A baselines survey released by the African Youth with Disabilities Network (AYWDN) – Liberia Chapter has revealed that youths with disabilities have less access to school.
According to the survey, only 21 percent of disabled youths have complete primary schools, 17 percent complete secondary education, zero percent do not have access to vocational training, 59 percent do not have access to education while only three percent reach tertiary level.
The survey also revealed that 47 percent of youths with Disabilities suffer other sicknesses while 53 percent has no other sicknesses.
The survey also show that youths with disabilities still find it difficult to find a job, 84 percent of such youths are not working and still live below the poverty level.
The survey also shows that even though youths with disabilities find it difficult to obtain jobs within the society, the United Nations Convention on the right of persons with disabilities deems it necessary to provide jobs for People with Disabilities.
The AYWDN baselines survey also shows that 100 percent of Youths with Disabilities attend medical care at government facilities while zero percent do not attend other facilities.
The survey also points to the fact that during the entire survey, physically challenged were in high number at 53 percent while 27 percent were visually impaired; 13 percent speech impaired while seven percent of albinos were available to talk to surveyors.
The survey recommended that government should provide jobs for Youth with Disabilities, solicit donor funding for empowerment program for Youth with Disabilities and monitoring policies be put in place for Youth with Disabilities.
The survey also recommended that government should provide funding for education and basic social services for Youth with Disabilities through the requisite institutions.

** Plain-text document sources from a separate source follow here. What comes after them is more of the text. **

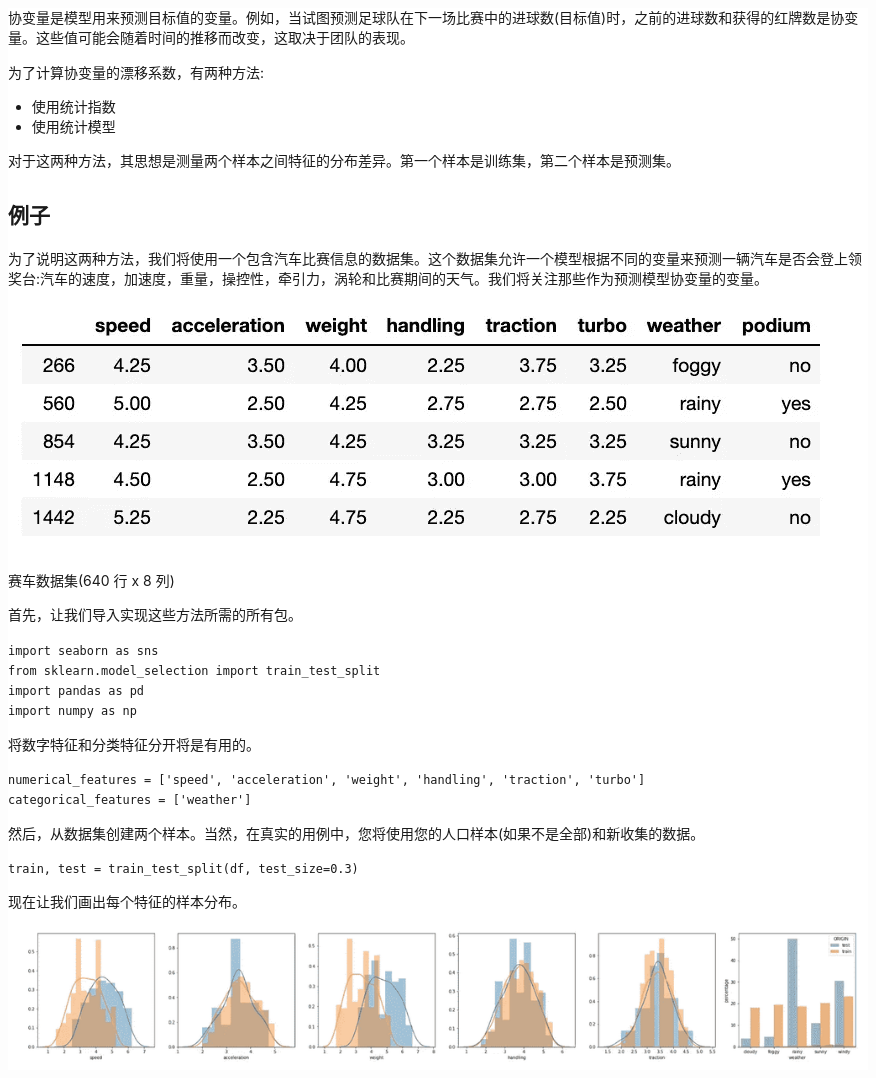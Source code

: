 协变量是模型用来预测目标值的变量。例如，当试图预测足球队在下一场比赛中的进球数(目标值)时，之前的进球数和获得的红牌数是协变量。这些值可能会随着时间的推移而改变，这取决于团队的表现。

为了计算协变量的漂移系数，有两种方法:

*   使用统计指数
*   使用统计模型

对于这两种方法，其思想是测量两个样本之间特征的分布差异。第一个样本是训练集，第二个样本是预测集。

## 例子

为了说明这两种方法，我们将使用一个包含汽车比赛信息的数据集。这个数据集允许一个模型根据不同的变量来预测一辆汽车是否会登上领奖台:汽车的速度，加速度，重量，操控性，牵引力，涡轮和比赛期间的天气。我们将关注那些作为预测模型协变量的变量。

![](img/62af00c0673f1f285d8f03976b68fd58.png)

赛车数据集(640 行 x 8 列)

首先，让我们导入实现这些方法所需的所有包。

```
import seaborn as sns
from sklearn.model_selection import train_test_split
import pandas as pd
import numpy as np
```

将数字特征和分类特征分开将是有用的。

```
numerical_features = ['speed', 'acceleration', 'weight', 'handling', 'traction', 'turbo']
categorical_features = ['weather']
```

然后，从数据集创建两个样本。当然，在真实的用例中，您将使用您的人口样本(如果不是全部)和新收集的数据。

```
train, test = train_test_split(df, test_size=0.3)
```

现在让我们画出每个特征的样本分布。

![](img/f05801d5a762a7518b72f42405fe9b23.png)

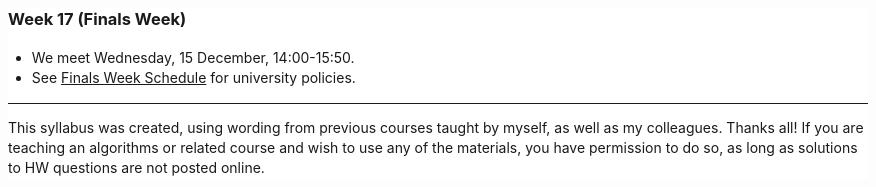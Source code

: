 ### Week 17 (Finals Week)
- We meet Wednesday, 15 December, 14:00-15:50.
- See [Finals Week Schedule](https://www.montana.edu/registrar/Schedules.html)
  for university policies.
--- 

This syllabus was created, using wording from previous courses taught by myself,
as well as my colleagues.  Thanks all!  If you are teaching an algorithms or
related course and wish to use any of the materials, you have permission to do
so, as long as solutions to HW questions are not posted online.
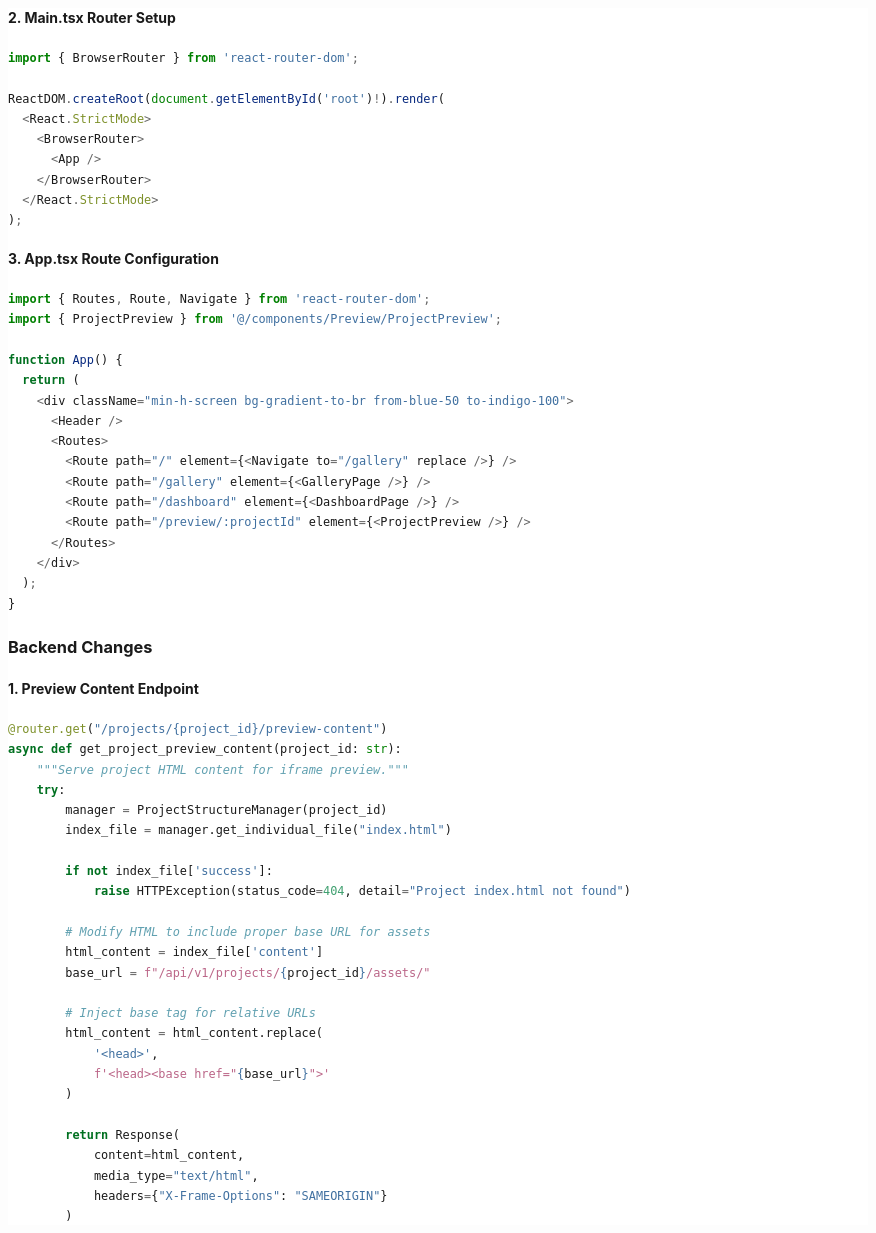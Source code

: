 #### **2. Main.tsx Router Setup**

```typescript
import { BrowserRouter } from 'react-router-dom';

ReactDOM.createRoot(document.getElementById('root')!).render(
  <React.StrictMode>
    <BrowserRouter>
      <App />
    </BrowserRouter>
  </React.StrictMode>
);
```

#### **3. App.tsx Route Configuration**

```typescript
import { Routes, Route, Navigate } from 'react-router-dom';
import { ProjectPreview } from '@/components/Preview/ProjectPreview';

function App() {
  return (
    <div className="min-h-screen bg-gradient-to-br from-blue-50 to-indigo-100">
      <Header />
      <Routes>
        <Route path="/" element={<Navigate to="/gallery" replace />} />
        <Route path="/gallery" element={<GalleryPage />} />
        <Route path="/dashboard" element={<DashboardPage />} />
        <Route path="/preview/:projectId" element={<ProjectPreview />} />
      </Routes>
    </div>
  );
}
```

### **Backend Changes**

#### **1. Preview Content Endpoint**

```python
@router.get("/projects/{project_id}/preview-content")
async def get_project_preview_content(project_id: str):
    """Serve project HTML content for iframe preview."""
    try:
        manager = ProjectStructureManager(project_id)
        index_file = manager.get_individual_file("index.html")

        if not index_file['success']:
            raise HTTPException(status_code=404, detail="Project index.html not found")

        # Modify HTML to include proper base URL for assets
        html_content = index_file['content']
        base_url = f"/api/v1/projects/{project_id}/assets/"

        # Inject base tag for relative URLs
        html_content = html_content.replace(
            '<head>',
            f'<head><base href="{base_url}">'
        )

        return Response(
            content=html_content,
            media_type="text/html",
            headers={"X-Frame-Options": "SAMEORIGIN"}
        )
```
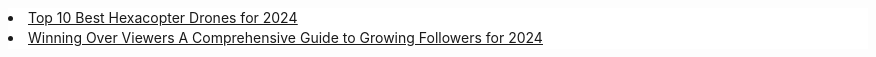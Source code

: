 <li><a href="https://article-posts.techidaily.com/top-10-best-hexacopter-drones-for-2024/"><u>Top 10 Best Hexacopter Drones for 2024</u></a></li>
<li><a href="https://article-posts.techidaily.com/winning-over-viewers-a-comprehensive-guide-to-growing-followers-for-2024/"><u>Winning Over Viewers  A Comprehensive Guide to Growing Followers for 2024</u></a></li>
</ul></div>
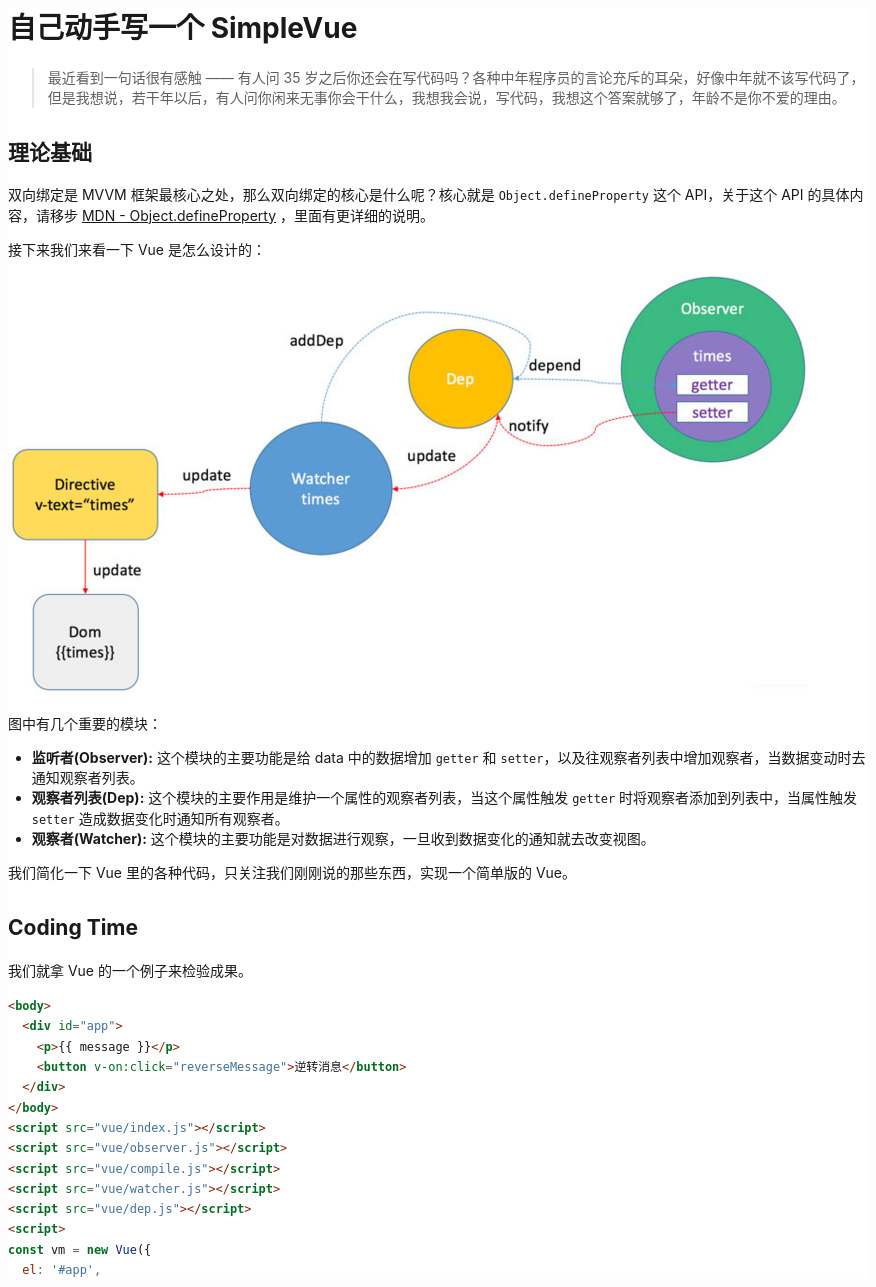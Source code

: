 # 自己动手写一个 SimpleVue

> 最近看到一句话很有感触 —— 有人问 35 岁之后你还会在写代码吗？各种中年程序员的言论充斥的耳朵，好像中年就不该写代码了，但是我想说，若干年以后，有人问你闲来无事你会干什么，我想我会说，写代码，我想这个答案就够了，年龄不是你不爱的理由。

## 理论基础

双向绑定是 MVVM 框架最核心之处，那么双向绑定的核心是什么呢？核心就是 `Object.defineProperty` 这个 API，关于这个 API 的具体内容，请移步 [MDN - Object.defineProperty](https://developer.mozilla.org/zh-CN/docs/Web/JavaScript/Reference/Global_Objects/Object/defineProperty) ，里面有更详细的说明。

接下来我们来看一下 Vue 是怎么设计的：

![vue.png](./vue.png)

图中有几个重要的模块：

- **监听者(Observer):** 这个模块的主要功能是给 data 中的数据增加 `getter` 和 `setter`，以及往观察者列表中增加观察者，当数据变动时去通知观察者列表。
- **观察者列表(Dep):** 这个模块的主要作用是维护一个属性的观察者列表，当这个属性触发 `getter` 时将观察者添加到列表中，当属性触发 `setter` 造成数据变化时通知所有观察者。 
- **观察者(Watcher):** 这个模块的主要功能是对数据进行观察，一旦收到数据变化的通知就去改变视图。

我们简化一下 Vue 里的各种代码，只关注我们刚刚说的那些东西，实现一个简单版的 Vue。

## Coding Time

我们就拿 Vue 的一个例子来检验成果。

```html
<body>
  <div id="app">
    <p>{{ message }}</p>
    <button v-on:click="reverseMessage">逆转消息</button>
  </div>
</body>
<script src="vue/index.js"></script>
<script src="vue/observer.js"></script>
<script src="vue/compile.js"></script>
<script src="vue/watcher.js"></script>
<script src="vue/dep.js"></script>
<script>
const vm = new Vue({
  el: '#app',
```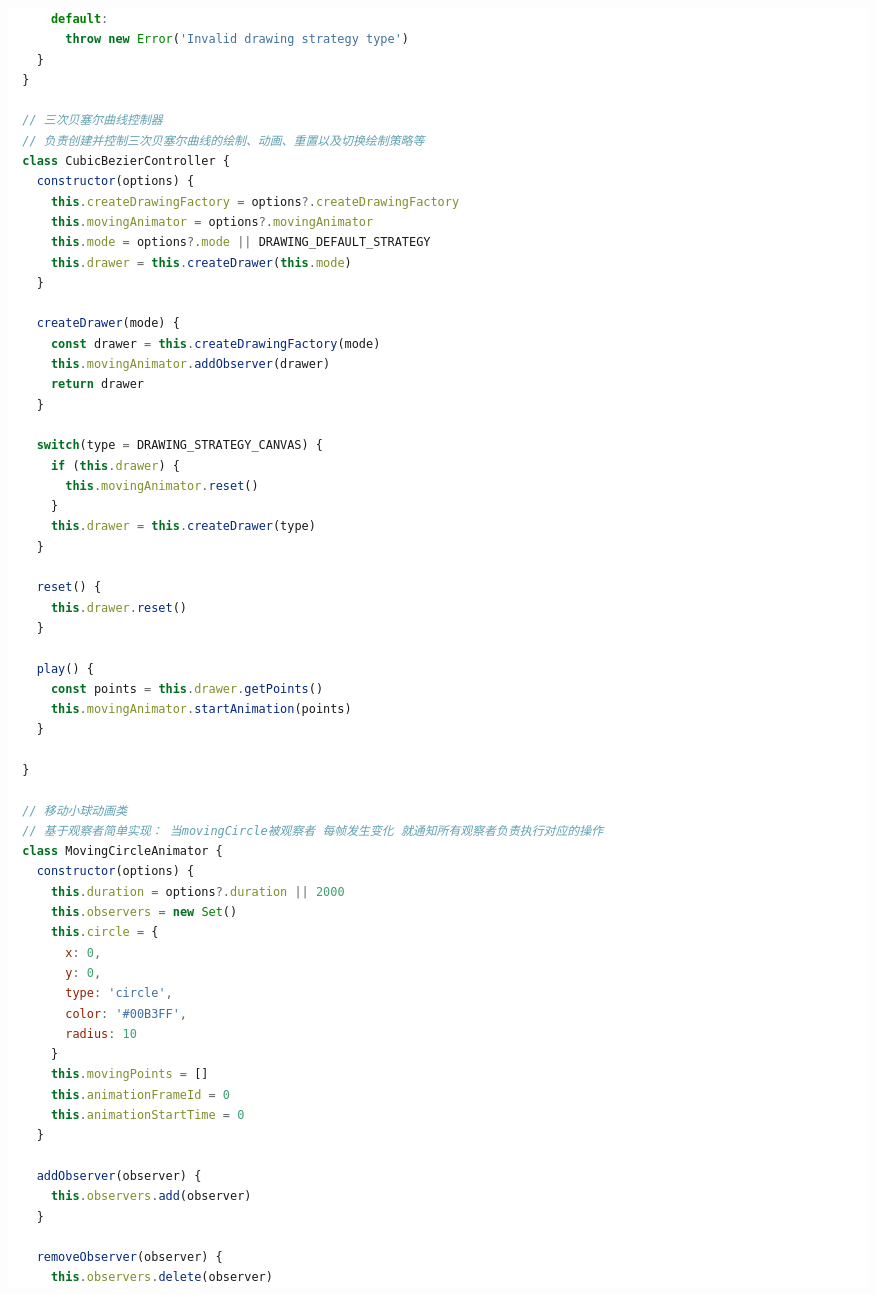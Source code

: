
 ```javascript
      default:
        throw new Error('Invalid drawing strategy type')
    }
  }

  // 三次贝塞尔曲线控制器
  // 负责创建并控制三次贝塞尔曲线的绘制、动画、重置以及切换绘制策略等
  class CubicBezierController {
    constructor(options) {
      this.createDrawingFactory = options?.createDrawingFactory
      this.movingAnimator = options?.movingAnimator
      this.mode = options?.mode || DRAWING_DEFAULT_STRATEGY
      this.drawer = this.createDrawer(this.mode)
    }
    
    createDrawer(mode) {
      const drawer = this.createDrawingFactory(mode)
      this.movingAnimator.addObserver(drawer)
      return drawer
    }

    switch(type = DRAWING_STRATEGY_CANVAS) {
      if (this.drawer) {
        this.movingAnimator.reset()
      }
      this.drawer = this.createDrawer(type)
    }

    reset() {
      this.drawer.reset()
    }

    play() {
      const points = this.drawer.getPoints()
      this.movingAnimator.startAnimation(points)
    }

  }

  // 移动小球动画类
  // 基于观察者简单实现： 当movingCircle被观察者 每帧发生变化 就通知所有观察者负责执行对应的操作
  class MovingCircleAnimator {
    constructor(options) {
      this.duration = options?.duration || 2000
      this.observers = new Set()
      this.circle = {
        x: 0, 
        y: 0,
        type: 'circle',
        color: '#00B3FF',
        radius: 10
      }
      this.movingPoints = []
      this.animationFrameId = 0
      this.animationStartTime = 0
    }

    addObserver(observer) {
      this.observers.add(observer)
    }

    removeObserver(observer) {
      this.observers.delete(observer)
```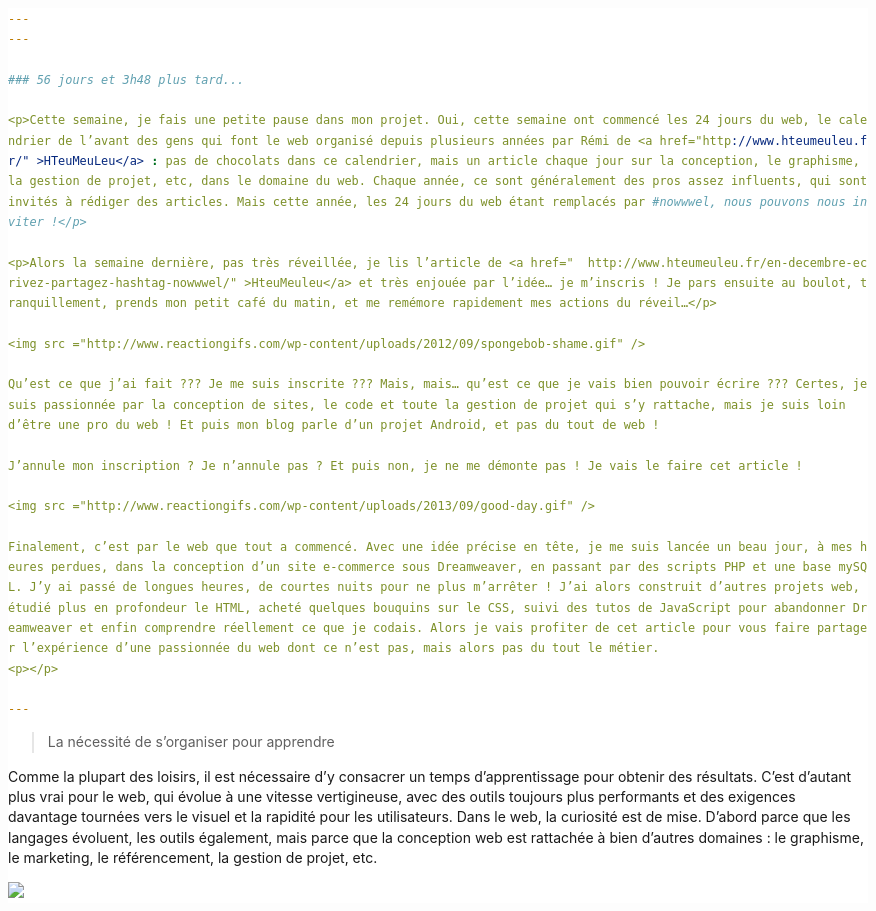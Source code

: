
 ```yaml
---
---

### 56 jours et 3h48 plus tard...

<p>Cette semaine, je fais une petite pause dans mon projet. Oui, cette semaine ont commencé les 24 jours du web, le calendrier de l’avant des gens qui font le web organisé depuis plusieurs années par Rémi de <a href="http://www.hteumeuleu.fr/" >HTeuMeuLeu</a> : pas de chocolats dans ce calendrier, mais un article chaque jour sur la conception, le graphisme, la gestion de projet, etc, dans le domaine du web. Chaque année, ce sont généralement des pros assez influents, qui sont invités à rédiger des articles. Mais cette année, les 24 jours du web étant remplacés par #nowwwel, nous pouvons nous inviter !</p> 

<p>Alors la semaine dernière, pas très réveillée, je lis l’article de <a href="  http://www.hteumeuleu.fr/en-decembre-ecrivez-partagez-hashtag-nowwwel/" >HteuMeuleu</a> et très enjouée par l’idée… je m’inscris ! Je pars ensuite au boulot, tranquillement, prends mon petit café du matin, et me remémore rapidement mes actions du réveil…</p>

<img src ="http://www.reactiongifs.com/wp-content/uploads/2012/09/spongebob-shame.gif" />

Qu’est ce que j’ai fait ??? Je me suis inscrite ??? Mais, mais… qu’est ce que je vais bien pouvoir écrire ??? Certes, je suis passionnée par la conception de sites, le code et toute la gestion de projet qui s’y rattache, mais je suis loin d’être une pro du web ! Et puis mon blog parle d’un projet Android, et pas du tout de web !

J’annule mon inscription ? Je n’annule pas ? Et puis non, je ne me démonte pas ! Je vais le faire cet article !

<img src ="http://www.reactiongifs.com/wp-content/uploads/2013/09/good-day.gif" />

Finalement, c’est par le web que tout a commencé. Avec une idée précise en tête, je me suis lancée un beau jour, à mes heures perdues, dans la conception d’un site e-commerce sous Dreamweaver, en passant par des scripts PHP et une base mySQL. J’y ai passé de longues heures, de courtes nuits pour ne plus m’arrêter ! J’ai alors construit d’autres projets web, étudié plus en profondeur le HTML, acheté quelques bouquins sur le CSS, suivi des tutos de JavaScript pour abandonner Dreamweaver et enfin comprendre réellement ce que je codais. Alors je vais profiter de cet article pour vous faire partager l’expérience d’une passionnée du web dont ce n’est pas, mais alors pas du tout le métier.
<p></p>

---
```

> La nécessité de s’organiser pour apprendre

Comme la plupart des loisirs, il est nécessaire d’y consacrer un temps d’apprentissage pour obtenir des résultats. C’est d’autant plus vrai pour le web, qui évolue à une vitesse vertigineuse, avec des outils toujours plus performants et des exigences davantage tournées vers le visuel et la rapidité pour les utilisateurs. Dans le web, la curiosité est de mise. D’abord parce que les langages évoluent, les outils également, mais parce que la conception web est rattachée à bien d’autres domaines : le graphisme, le marketing, le référencement, la gestion de projet, etc. 

<img src ="http://edge1.pokerlistings.com/assets/photos/sherlock-gif.gif" />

It also recommended AYWDN to review and provide an addendum to youth policy, create a strong and vibrant policy on advocacy that government adhere to while youth with disabilities be encourage by government through the provision of financial and material support to complete either formal or informal schooling to make up part of the workforces in Liberia.
The survey which was sponsored by the Open Society for West Africa (OSIWA) was launched by Rev. FallahBoima, Deputy Director of the National Commission on Disabilities.